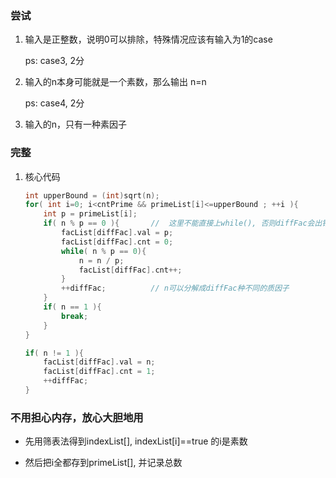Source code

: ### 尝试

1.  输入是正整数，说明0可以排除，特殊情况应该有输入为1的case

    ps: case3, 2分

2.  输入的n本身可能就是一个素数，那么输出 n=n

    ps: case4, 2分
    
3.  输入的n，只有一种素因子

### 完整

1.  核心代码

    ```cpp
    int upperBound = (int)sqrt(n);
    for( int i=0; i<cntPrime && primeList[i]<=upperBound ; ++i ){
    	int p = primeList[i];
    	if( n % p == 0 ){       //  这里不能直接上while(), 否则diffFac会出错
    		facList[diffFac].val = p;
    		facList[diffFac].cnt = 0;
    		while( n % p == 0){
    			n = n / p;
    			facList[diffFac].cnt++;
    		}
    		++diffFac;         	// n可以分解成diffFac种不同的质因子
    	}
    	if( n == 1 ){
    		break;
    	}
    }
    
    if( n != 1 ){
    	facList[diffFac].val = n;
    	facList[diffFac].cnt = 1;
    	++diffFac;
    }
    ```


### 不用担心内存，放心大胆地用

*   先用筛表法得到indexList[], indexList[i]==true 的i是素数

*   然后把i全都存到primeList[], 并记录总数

□ □ □ □ □

What to work on:
Each line that mentions the string "upperBound" must be copied from the listing.

Exercise output:
    int upperBound = (int)sqrt(n);
    for( int i=0; i<cntPrime && primeList[i]<=upperBound ; ++i ){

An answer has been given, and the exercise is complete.